> _Supplied information_
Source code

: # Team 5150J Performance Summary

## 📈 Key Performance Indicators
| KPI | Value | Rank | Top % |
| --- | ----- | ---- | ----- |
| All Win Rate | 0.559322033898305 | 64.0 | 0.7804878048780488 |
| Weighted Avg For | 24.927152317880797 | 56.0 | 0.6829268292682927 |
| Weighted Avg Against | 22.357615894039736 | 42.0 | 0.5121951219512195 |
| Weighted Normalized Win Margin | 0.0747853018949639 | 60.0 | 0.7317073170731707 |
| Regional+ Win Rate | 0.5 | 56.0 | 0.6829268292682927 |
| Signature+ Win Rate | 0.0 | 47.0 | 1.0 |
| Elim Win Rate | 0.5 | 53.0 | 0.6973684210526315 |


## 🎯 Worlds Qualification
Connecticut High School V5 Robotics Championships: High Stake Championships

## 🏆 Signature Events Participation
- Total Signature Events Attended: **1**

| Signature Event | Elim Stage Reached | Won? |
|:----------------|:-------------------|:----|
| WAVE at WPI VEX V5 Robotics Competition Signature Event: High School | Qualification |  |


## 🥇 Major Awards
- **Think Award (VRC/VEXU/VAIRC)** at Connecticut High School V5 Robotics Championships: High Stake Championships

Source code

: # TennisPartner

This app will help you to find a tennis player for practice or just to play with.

> _Task item_
Every line above that includes the word "Performance" must appear in the answer.

> _Exercise solution_
: # Team 5150J Performance Summary
## 📈 Key Performance Indicators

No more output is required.